From the point of view of breathing humans, problems occur when the flame lacks enough oxygen to allow all the intermediary products to combust into CO2 and H2O. But this can also occur if the flame hits a cold object, like the bottom of a kitchen pot. This robs the gas molecules of their energy and prevents many reactions from occuring. The most unstable products will still react and end up decomposed into CO2 and H2O, but more stable molecules like CO will not react further with oxygen if the temperature is too cold.
I've dug up this old paper which contains lots of useful measurements.
Summary: burning gas in air generates a lot of carbon monoxide (CO) which then, under normal conditions, also reacts with oxygen and burns, producing CO2. However:
When the flame is yellow, combustion is incomplete due to lack of oxygen, which produces a lot of CO.
When the flame is blue but licks the bottom of the pot, it is cooled before combustion is complete, again producing high amounts of CO.
They find very little CO from an open blue flame in air, or when the bottom of the pot is far enough to not cool the flame before combustion has completed.
In a gas oven, you usually don't see the flame, so there is no way to visually check for this. Besides, the flame will be running against the sheet metal at the bottom of the oven, so it could be cooled by contact with the metal and produce lots of CO. In fact an oven combines both ways to produce CO: insufficient airflow due to dust plugging the vents, and flame being cooled on contact with metal. So I'd say chemistry agrees with CDC advice. There is definitely a risk of CO poisoning.
According to these papers, using a gas range for heating would probably not generate enough CO to cause problems, but it still is a very bad idea to use that as heating for many other reasons that have nothing to do with CO. If this is an emergency situation in the winter, people will probably plug up the ventilation and turn the room into an airtight container in an attempt to stay warm, which means excess CO2 or oxygen depletion are possible.
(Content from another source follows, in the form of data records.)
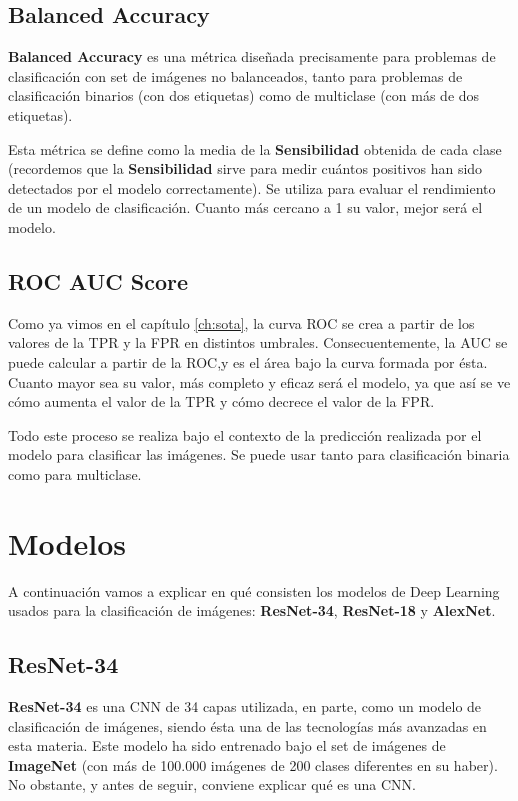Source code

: \subsection{Balanced Accuracy}

\textbf{Balanced Accuracy} es una métrica diseñada precisamente para problemas de clasificación con set de imágenes no balanceados, tanto para problemas de clasificación binarios (con dos etiquetas) como de multiclase (con más de dos etiquetas).

Esta métrica se define como la media de la \textbf{Sensibilidad} obtenida de cada clase (recordemos que la \textbf{Sensibilidad} sirve para medir cuántos positivos han sido detectados por el modelo correctamente). Se utiliza para evaluar el rendimiento de un modelo de clasificación. Cuanto más cercano a 1 su valor, mejor será el modelo. %

\subsection{ROC AUC Score}

Como ya vimos en el capítulo \ref{ch:sota}, la curva \ac{ROC} se crea a partir de los valores de la \ac{TPR} y la \ac{FPR} en distintos umbrales. Consecuentemente, la \ac{AUC} se puede calcular a partir de la \ac{ROC},y es el área bajo la curva formada por ésta. Cuanto mayor sea su valor, más completo y eficaz será el modelo, ya que así se ve cómo aumenta el valor de la \ac{TPR} y cómo decrece el valor de la \ac{FPR}.

Todo este proceso se realiza bajo el contexto de la predicción realizada por el modelo para clasificar las imágenes. Se puede usar tanto para clasificación binaria como para multiclase. %

\section{Modelos}

A continuación vamos a explicar en qué consisten los modelos de Deep Learning usados para la clasificación de imágenes: \textbf{ResNet-34}, \textbf{ResNet-18} y \textbf{AlexNet}.

\subsection{ResNet-34}

\textbf{ResNet-34} es una \ac{CNN} de 34 capas utilizada, en parte, como un modelo de clasificación de imágenes, siendo ésta una de las tecnologías más avanzadas en esta materia. Este modelo ha sido entrenado bajo el set de imágenes de \textbf{ImageNet} (con más de 100.000 imágenes de 200 clases diferentes en su haber). No obstante, y antes de seguir, conviene explicar qué es una \ac{CNN}. %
Also, as the second paper mentions, if you do a really good job of making the room airtight, when enough oxygen is consumed and concentration drops below about 15%, which is still breathable, combustion will stop and gas will be released into the room directly. That would displace the air and people would asphyxiate. Explosion would only occur when enough oxygen is brought back in, for example by opening the door while trying to get out. But it could also occur if, for example, the oven flame goes out first due to lack of oxygen, and there is no flame detector to turn off the gas, and the burners on the top of the stove are still burning due to having access to more oxygen.
Excess CO2 will also kill you, of course, but unless you're fast asleep you will feel it coming.
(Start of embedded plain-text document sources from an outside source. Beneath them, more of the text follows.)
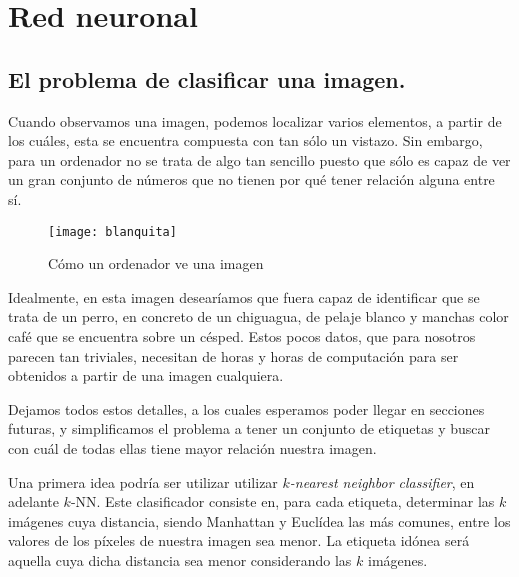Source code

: 
\chapter{Red neuronal}
\section{El problema de clasificar una imagen.}

Cuando observamos una imagen, podemos localizar varios elementos, a partir de los cuáles, esta se encuentra compuesta con tan sólo un vistazo. Sin embargo, para un ordenador no se trata de algo tan sencillo puesto que sólo es capaz de ver un gran conjunto de números que no tienen por qué tener relación alguna entre sí.\newline

\begin{figure}[htpb]
  \centering
  \texttt{[image: blanquita]}
  \caption{Cómo un ordenador ve una imagen}
  \label{fig:blanquita}
\end{figure}

Idealmente, en esta imagen desearíamos que fuera capaz de identificar que se trata de un perro, en concreto de un chiguagua, de pelaje blanco y manchas color café que se encuentra sobre un césped. Estos pocos datos, que para nosotros parecen tan triviales, necesitan de horas y horas de computación para ser obtenidos a partir de una imagen cualquiera.\newline

Dejamos todos estos detalles, a los cuales esperamos poder llegar en secciones futuras, y simplificamos el problema a tener un conjunto de etiquetas y buscar con cuál de todas ellas tiene mayor relación nuestra imagen.\newline

Una primera idea podría ser utilizar utilizar \emph{$k$-nearest neighbor classifier}, en adelante $k$-NN. Este clasificador consiste en, para cada etiqueta, determinar las $k$ imágenes cuya distancia, siendo Manhattan y Euclídea las más comunes, entre los valores de los píxeles de nuestra imagen sea menor. La etiqueta idónea será aquella cuya dicha distancia sea menor considerando las $k$ imágenes.\\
Besides, burning gas releases water vapour in the air, which will condense on the walls and ruin them, cause mold to grow, etc.
So, even if the advice is technically somewhat wrong about blaming only CO, it's still good advice. If fear of carbon monoxide prevents people from succumbing to good old asphyxiation and/or explosion, in a blackout situation where 911 isn't answering the calls, that's good enough.